> The problem: Your response should be every line from the entries that includes the string "elves".

Records from a dataset
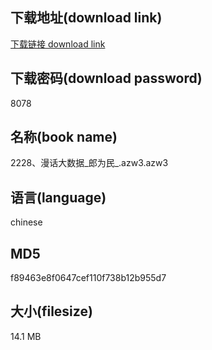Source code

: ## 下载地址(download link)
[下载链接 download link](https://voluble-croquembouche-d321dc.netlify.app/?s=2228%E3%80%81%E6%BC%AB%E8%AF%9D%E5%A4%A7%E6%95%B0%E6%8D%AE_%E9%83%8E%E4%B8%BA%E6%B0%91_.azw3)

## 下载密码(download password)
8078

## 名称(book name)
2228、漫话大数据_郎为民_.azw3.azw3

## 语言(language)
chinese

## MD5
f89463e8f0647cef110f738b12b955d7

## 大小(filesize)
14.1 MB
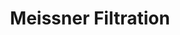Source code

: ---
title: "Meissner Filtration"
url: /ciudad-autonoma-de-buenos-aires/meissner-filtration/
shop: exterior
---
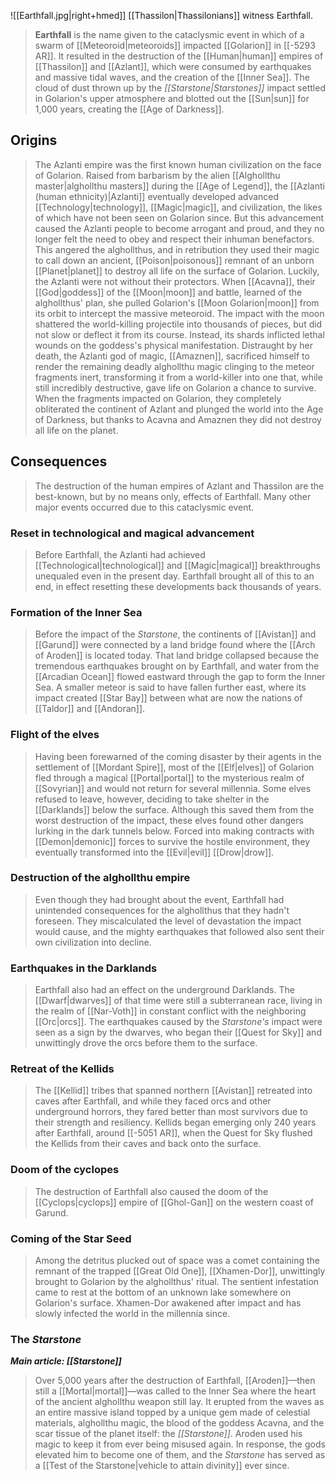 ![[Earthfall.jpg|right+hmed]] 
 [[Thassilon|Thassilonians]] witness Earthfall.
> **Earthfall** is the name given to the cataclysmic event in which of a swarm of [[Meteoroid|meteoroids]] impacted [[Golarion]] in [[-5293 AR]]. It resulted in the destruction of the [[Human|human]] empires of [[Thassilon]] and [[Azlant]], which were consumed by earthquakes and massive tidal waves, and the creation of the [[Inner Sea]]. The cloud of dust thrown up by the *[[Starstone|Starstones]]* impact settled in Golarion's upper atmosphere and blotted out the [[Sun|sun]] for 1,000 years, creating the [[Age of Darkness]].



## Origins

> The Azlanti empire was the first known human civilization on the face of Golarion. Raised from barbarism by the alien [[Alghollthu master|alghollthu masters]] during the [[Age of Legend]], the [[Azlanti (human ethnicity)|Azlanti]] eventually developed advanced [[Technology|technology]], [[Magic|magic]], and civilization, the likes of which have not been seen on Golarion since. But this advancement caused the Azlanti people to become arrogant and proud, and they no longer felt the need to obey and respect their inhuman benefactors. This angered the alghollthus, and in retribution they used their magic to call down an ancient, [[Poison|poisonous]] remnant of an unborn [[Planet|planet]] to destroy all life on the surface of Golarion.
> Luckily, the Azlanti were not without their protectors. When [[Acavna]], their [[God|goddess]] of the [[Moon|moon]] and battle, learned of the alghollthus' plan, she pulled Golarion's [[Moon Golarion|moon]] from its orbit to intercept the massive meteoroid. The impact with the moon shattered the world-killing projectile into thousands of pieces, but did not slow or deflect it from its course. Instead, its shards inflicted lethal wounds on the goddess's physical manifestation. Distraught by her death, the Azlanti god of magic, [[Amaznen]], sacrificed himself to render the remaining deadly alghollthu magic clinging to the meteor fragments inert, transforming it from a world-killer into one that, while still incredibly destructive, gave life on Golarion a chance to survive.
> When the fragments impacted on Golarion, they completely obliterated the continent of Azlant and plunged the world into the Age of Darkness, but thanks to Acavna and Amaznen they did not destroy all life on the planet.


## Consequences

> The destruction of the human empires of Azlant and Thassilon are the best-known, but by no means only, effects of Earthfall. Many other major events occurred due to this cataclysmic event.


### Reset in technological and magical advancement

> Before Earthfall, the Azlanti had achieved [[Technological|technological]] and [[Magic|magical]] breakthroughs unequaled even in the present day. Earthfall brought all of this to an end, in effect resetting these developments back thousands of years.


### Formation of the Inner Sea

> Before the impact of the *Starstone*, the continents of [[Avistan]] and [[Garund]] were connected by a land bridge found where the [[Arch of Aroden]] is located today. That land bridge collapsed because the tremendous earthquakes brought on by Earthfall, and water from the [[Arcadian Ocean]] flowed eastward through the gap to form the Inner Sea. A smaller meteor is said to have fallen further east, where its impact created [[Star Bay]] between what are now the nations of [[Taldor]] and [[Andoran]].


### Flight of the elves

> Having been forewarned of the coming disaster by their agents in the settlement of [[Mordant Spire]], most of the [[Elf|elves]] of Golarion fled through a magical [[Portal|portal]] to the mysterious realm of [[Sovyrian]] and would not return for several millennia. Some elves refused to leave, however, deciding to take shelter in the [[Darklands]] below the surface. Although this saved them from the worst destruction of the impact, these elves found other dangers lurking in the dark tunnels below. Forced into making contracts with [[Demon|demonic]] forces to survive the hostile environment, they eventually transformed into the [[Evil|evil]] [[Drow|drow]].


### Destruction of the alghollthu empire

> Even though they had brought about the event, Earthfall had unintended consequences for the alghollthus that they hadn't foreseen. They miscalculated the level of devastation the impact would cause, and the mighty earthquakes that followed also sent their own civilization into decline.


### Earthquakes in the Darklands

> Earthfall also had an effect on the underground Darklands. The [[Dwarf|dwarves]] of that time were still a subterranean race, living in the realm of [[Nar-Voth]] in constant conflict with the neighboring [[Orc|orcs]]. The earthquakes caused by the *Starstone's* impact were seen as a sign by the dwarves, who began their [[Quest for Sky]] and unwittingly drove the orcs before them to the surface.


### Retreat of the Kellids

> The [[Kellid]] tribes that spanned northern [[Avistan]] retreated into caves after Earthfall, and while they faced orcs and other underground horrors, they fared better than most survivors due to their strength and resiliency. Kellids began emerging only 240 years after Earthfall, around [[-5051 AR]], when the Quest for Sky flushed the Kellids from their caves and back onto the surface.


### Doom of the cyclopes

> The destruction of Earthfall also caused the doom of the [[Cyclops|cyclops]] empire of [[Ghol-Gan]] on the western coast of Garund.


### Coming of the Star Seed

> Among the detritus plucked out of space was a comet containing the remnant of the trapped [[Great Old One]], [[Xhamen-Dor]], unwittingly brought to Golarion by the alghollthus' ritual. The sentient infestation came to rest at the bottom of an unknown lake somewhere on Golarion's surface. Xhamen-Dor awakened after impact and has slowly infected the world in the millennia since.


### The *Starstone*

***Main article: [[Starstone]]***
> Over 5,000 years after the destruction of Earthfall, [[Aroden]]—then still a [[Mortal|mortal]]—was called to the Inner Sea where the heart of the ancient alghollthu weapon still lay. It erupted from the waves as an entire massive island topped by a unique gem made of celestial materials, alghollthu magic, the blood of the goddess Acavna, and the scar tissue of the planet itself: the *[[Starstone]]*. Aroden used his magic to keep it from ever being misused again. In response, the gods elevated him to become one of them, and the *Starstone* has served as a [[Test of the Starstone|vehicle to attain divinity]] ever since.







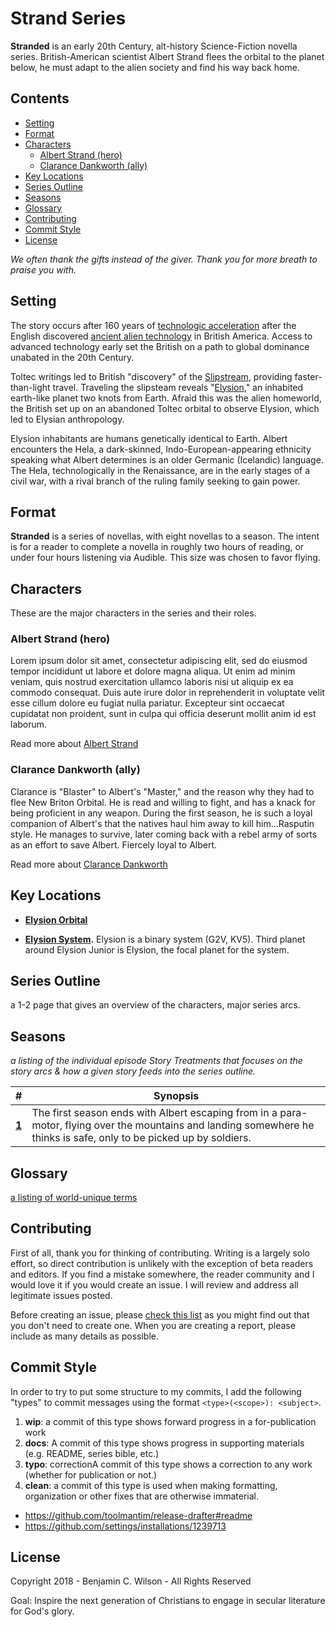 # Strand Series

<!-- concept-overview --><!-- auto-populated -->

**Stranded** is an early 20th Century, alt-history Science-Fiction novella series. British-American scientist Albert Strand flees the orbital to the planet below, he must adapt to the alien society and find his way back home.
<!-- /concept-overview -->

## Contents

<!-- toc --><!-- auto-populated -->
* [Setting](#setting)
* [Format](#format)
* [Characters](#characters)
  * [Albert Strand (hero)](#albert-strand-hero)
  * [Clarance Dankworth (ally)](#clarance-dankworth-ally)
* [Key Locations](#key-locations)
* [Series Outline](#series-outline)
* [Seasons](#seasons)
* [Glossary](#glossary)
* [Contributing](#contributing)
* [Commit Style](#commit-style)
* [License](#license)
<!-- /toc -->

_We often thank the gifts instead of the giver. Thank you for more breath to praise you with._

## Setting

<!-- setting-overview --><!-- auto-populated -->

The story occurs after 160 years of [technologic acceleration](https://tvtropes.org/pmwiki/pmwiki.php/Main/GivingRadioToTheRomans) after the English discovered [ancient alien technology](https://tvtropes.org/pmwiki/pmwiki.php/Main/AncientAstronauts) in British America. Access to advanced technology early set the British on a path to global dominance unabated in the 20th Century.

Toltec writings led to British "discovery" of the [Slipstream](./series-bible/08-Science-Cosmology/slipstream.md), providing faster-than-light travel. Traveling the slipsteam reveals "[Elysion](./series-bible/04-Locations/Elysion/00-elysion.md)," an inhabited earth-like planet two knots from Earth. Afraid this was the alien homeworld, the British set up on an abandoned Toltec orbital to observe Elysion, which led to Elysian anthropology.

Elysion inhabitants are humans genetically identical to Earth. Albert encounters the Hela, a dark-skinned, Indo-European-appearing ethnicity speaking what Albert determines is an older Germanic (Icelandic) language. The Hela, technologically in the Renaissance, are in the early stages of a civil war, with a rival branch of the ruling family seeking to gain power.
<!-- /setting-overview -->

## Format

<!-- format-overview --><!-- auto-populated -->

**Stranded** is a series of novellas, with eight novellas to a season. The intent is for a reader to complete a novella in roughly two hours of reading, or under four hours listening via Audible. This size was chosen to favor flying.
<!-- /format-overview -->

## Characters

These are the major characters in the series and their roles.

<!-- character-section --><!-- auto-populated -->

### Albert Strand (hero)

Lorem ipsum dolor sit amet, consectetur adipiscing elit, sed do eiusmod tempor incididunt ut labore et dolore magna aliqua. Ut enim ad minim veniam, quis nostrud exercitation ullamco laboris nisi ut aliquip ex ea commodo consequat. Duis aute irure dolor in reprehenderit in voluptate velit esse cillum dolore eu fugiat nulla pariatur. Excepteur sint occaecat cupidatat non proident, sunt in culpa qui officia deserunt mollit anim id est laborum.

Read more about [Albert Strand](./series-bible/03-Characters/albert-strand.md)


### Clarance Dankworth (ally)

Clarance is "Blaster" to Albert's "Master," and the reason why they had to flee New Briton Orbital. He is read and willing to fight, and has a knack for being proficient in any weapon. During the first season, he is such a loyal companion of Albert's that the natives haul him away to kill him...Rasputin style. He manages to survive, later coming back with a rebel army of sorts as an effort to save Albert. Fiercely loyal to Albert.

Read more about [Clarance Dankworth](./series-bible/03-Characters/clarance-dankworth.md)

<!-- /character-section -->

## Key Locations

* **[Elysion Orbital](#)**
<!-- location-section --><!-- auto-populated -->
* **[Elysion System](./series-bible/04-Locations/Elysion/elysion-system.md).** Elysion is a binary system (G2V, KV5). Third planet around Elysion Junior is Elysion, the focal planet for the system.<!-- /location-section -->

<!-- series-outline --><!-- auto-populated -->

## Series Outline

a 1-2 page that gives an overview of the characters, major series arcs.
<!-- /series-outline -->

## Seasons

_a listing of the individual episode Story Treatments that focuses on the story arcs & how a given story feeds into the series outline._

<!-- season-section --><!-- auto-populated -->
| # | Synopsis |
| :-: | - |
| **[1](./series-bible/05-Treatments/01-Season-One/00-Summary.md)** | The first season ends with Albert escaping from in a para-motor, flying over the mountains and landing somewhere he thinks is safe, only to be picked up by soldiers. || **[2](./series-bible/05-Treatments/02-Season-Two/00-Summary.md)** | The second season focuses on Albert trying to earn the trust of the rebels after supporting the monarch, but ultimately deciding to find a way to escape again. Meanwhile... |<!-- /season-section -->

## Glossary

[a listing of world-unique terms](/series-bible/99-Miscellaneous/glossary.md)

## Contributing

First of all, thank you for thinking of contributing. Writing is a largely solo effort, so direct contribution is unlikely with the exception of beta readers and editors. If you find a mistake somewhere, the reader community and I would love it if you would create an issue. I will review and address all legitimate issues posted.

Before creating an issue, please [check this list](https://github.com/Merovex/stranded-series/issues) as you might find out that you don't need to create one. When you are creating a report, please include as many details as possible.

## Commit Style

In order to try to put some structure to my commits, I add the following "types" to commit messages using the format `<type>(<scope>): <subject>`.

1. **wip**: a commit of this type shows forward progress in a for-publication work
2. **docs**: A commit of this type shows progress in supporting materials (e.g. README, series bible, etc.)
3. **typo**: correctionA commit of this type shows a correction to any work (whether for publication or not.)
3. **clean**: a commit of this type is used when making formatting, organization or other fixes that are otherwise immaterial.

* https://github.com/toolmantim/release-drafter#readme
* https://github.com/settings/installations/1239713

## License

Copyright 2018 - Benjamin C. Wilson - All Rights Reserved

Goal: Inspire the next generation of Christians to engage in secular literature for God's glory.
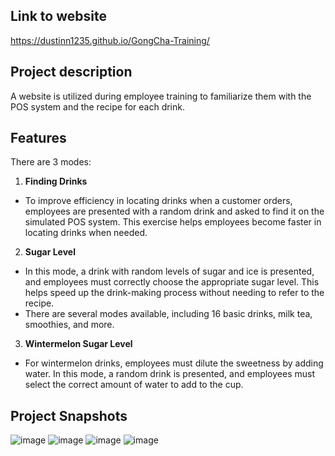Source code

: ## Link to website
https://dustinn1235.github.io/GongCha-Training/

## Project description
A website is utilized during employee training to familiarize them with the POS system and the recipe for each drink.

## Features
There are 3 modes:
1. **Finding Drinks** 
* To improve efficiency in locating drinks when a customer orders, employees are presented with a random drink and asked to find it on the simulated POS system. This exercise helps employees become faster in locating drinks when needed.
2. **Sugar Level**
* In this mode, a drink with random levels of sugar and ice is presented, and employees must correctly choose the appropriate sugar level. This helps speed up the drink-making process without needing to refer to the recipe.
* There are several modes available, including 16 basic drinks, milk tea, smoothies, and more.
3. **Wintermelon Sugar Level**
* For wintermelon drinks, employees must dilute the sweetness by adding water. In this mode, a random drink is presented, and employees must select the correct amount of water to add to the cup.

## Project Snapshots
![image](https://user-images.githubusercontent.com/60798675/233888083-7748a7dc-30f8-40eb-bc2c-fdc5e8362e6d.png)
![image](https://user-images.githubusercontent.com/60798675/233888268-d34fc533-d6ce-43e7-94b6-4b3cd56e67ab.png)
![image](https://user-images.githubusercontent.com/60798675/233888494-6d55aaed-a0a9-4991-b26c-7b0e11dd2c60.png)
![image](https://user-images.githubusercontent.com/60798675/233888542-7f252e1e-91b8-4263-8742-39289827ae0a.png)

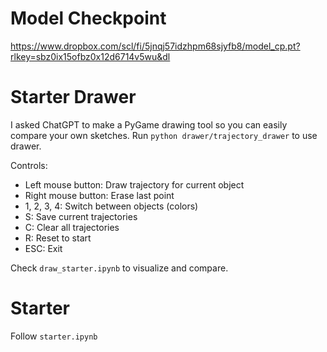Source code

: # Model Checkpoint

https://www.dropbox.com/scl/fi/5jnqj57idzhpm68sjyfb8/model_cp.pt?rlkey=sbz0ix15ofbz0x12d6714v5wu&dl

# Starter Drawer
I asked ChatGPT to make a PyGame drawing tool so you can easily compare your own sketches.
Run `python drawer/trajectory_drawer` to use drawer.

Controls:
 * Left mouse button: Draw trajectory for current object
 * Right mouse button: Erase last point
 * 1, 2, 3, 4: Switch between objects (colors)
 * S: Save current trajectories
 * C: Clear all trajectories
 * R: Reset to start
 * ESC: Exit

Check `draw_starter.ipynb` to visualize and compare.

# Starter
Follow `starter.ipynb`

> Response area:
### Flight of the elves
> Having been forewarned of the coming disaster by their agents in the settlement of [[Mordant Spire]], most of the [[Elf|elves]] of Golarion fled through a magical [[Portal|portal]] to the mysterious realm of [[Sovyrian]] and would not return for several millennia. Some elves refused to leave, however, deciding to take shelter in the [[Darklands]] below the surface. Although this saved them from the worst destruction of the impact, these elves found other dangers lurking in the dark tunnels below. Forced into making contracts with [[Demon|demonic]] forces to survive the hostile environment, they eventually transformed into the [[Evil|evil]] [[Drow|drow]].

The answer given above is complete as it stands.